• [What to produce]
Pull every line of the entries that has the word "write".

• [Study material]
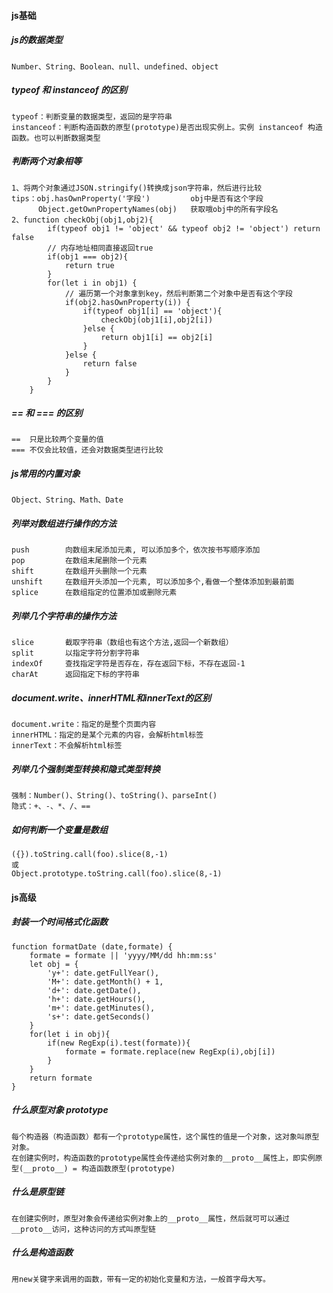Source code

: #### js基础
##### js的数据类型
    Number、String、Boolean、null、undefined、object

##### typeof 和 instanceof 的区别
    typeof：判断变量的数据类型，返回的是字符串
    instanceof：判断构造函数的原型(prototype)是否出现实例上。实例 instanceof 构造函数。也可以判断数据类型

##### 判断两个对象相等
    1、将两个对象通过JSON.stringify()转换成json字符串，然后进行比较
    tips：obj.hasOwnProperty('字段')         obj中是否有这个字段
          Object.getOwnPropertyNames(obj)   获取哦obj中的所有字段名
    2、function checkObj(obj1,obj2){
            if(typeof obj1 != 'object' && typeof obj2 != 'object') return false
            // 内存地址相同直接返回true
            if(obj1 === obj2){
                return true
            }
            for(let i in obj1) {
                // 遍历第一个对象拿到key，然后判断第二个对象中是否有这个字段
                if(obj2.hasOwnProperty(i)) {
                    if(typeof obj1[i] == 'object'){
                        checkObj(obj1[i],obj2[i])
                    }else {
                        return obj1[i] == obj2[i]
                    }
                }else {
                    return false
                }
            }
        }

##### == 和 === 的区别
    ==  只是比较两个变量的值
    === 不仅会比较值，还会对数据类型进行比较

##### js常用的内置对象
    Object、String、Math、Date

##### 列举对数组进行操作的方法
    push        向数组末尾添加元素, 可以添加多个，依次按书写顺序添加
    pop         在数组末尾删除一个元素
    shift       在数组开头删除一个元素
    unshift     在数组开头添加一个元素, 可以添加多个,看做一个整体添加到最前面
    splice      在数组指定的位置添加或删除元素

##### 列举几个字符串的操作方法
    slice       截取字符串（数组也有这个方法,返回一个新数组）
    split       以指定字符分割字符串
    indexOf     查找指定字符是否存在，存在返回下标，不存在返回-1
    charAt      返回指定下标的字符串

##### document.write、innerHTML和innerText的区别
    document.write：指定的是整个页面内容
    innerHTML：指定的是某个元素的内容，会解析html标签
    innerText：不会解析html标签

##### 列举几个强制类型转换和隐式类型转换
    强制：Number()、String()、toString()、parseInt()
    隐式：+、-、*、/、==

##### 如何判断一个变量是数组
    ({}).toString.call(foo).slice(8,-1)
    或
    Object.prototype.toString.call(foo).slice(8,-1)



#### js高级

##### 封装一个时间格式化函数
    function formatDate (date,formate) {
        formate = formate || 'yyyy/MM/dd hh:mm:ss'
        let obj = {
            'y+': date.getFullYear(),
            'M+': date.getMonth() + 1,
            'd+': date.getDate(),
            'h+': date.getHours(),
            'm+': date.getMinutes(),
            's+': date.getSeconds()
        }
        for(let i in obj){
            if(new RegExp(i).test(formate)){
                formate = formate.replace(new RegExp(i),obj[i])
            }
        }
        return formate
    }

##### 什么原型对象 prototype
    每个构造器（构造函数）都有一个prototype属性，这个属性的值是一个对象，这对象叫原型对象。
    在创建实例时，构造函数的prototype属性会传递给实例对象的__proto__属性上，即实例原型(__proto__) = 构造函数原型(prototype)

##### 什么是原型链
    在创建实例时，原型对象会传递给实例对象上的__proto__属性，然后就可可以通过__proto__访问，这种访问的方式叫原型链

##### 什么是构造函数
    用new关键字来调用的函数，带有一定的初始化变量和方法，一般首字母大写。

• [Reply]
##### document.write、innerHTML和innerText的区别
    document.write：指定的是整个页面内容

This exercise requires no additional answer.